Affiliated Computer, loser in RTC bidding, cries foul.

Affiliated Computer, Loser in RTC Bidding, Cries Foul

The sale of the largest mortgage company under government control has erupted into a legal brawl, with the runner-up bidder claiming the decks were stacked.

In a lawsuit filed this week in U.S. District Court in Dallas, Affiliated Computer Systems said the Resolution Trust Corp. unfairly favored an investor group led by the senior managers of BancPlus Mortgage Corp., the company that was sold.

An official of the RTC claimed that Affiliated, based in Dallas, did not have the funding in place to back its purchase plan.

The winning bid, backed by Texas billionaires Sid and Lee Bass, was selected in late August. The group is believed to have bid more than $100 million for the servicing operation, BancPlus' primary business. It also is said to be acquiring other assets and assuming debt.

Affiliated, a data-processing concern that wants to enter mortgage banking, is demanding that the deal be stopped. The RTC has agreed to delay the closing pending review next week by the court.

BancPlus Mortgage, a unit of the failed BancPlus Federal Savings Association in San Antonio, services about $10 billion of loans. It ranks as the nation's 24th largest servicer.

|Essential Information' Issue

Affiliated charged in the suit that it was denied "essential information" known to the management team. As the bidding progressed, the suit said, the agency "imposed terms and conditions that increased the management group's inherent advantage."

In an interview this week, Darwin Deason, chairman of Affiliated, accused the RTC of getting by "with playing judge, jury, executioner, and defendant. We happen to be someone who's either stupid enough or has nerve enough to call their hand on it," he said.

Edward Mahaney, who coordinates the sale of mortgage-banking assets for the RTC, denied the charges. The agency has been "extrasensitive to the needs" of bidders other than the management team, he said in an interview.

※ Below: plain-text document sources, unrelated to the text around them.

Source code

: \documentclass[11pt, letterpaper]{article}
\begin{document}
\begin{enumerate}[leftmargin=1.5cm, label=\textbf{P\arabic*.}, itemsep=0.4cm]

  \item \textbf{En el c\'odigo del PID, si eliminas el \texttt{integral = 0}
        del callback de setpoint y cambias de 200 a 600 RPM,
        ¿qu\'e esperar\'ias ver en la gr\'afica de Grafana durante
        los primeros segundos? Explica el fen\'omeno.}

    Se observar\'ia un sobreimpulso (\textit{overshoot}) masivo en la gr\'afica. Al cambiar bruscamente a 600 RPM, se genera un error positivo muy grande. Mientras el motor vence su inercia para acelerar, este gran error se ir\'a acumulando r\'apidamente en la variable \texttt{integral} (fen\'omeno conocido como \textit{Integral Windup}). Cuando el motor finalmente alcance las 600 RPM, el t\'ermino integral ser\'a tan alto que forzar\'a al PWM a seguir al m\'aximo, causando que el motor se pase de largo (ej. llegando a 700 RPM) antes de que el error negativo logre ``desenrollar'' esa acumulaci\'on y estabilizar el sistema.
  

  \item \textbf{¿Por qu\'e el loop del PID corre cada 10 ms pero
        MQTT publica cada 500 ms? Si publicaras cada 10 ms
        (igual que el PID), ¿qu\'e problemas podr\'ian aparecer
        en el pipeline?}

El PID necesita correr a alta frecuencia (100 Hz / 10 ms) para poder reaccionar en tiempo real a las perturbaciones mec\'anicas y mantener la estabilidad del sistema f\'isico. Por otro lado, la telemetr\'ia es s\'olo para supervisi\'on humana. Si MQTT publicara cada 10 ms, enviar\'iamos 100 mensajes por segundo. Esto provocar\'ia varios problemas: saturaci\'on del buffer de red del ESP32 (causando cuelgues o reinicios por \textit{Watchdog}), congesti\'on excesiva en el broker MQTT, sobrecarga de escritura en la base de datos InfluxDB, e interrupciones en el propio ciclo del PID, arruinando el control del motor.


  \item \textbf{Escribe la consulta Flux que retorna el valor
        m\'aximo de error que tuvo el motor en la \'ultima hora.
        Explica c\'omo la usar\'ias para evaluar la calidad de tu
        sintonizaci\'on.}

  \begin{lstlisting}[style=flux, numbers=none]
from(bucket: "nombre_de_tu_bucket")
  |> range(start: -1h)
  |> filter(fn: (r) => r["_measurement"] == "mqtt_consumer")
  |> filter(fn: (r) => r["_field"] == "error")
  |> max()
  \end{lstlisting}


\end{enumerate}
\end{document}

Deepest Pockets in Question

He said one reason BancPlus management won was that it "had equity and funding in place and could close within 30 to 45 days. The computer company, which on paper had a higher bid, had no equity or funding in place."

Mr. Deason branded Mr. Mahaney's comment "outrageously wrong." He said his group had lined up financing from Goldman, Sachs & Co., a firm that "compares favorably with Sid Bass. I believe they may have even deeper pockets than Sid Bass."

Suit Described as |Musings'

Laurence Platt, an attorney for the management group, dismissed the suit as "the musings of a disgruntled loser."

This is not the first time Mr. Deason has taken on a powerful foe. Earlier this year, his company filed an antitrust complaint with the Justice Department against International Business Machines Corp.

In the suit, Affiliated said: "The RTC's only excuse for its otherwise inexplicable actions" in favoring the BancPlus management group during negotiations was its concern that they might resign, "materially and adversely affecting the value of BancPlus."

Mr. Mahaney replied: "That was never an issue, from the RTC's perspective."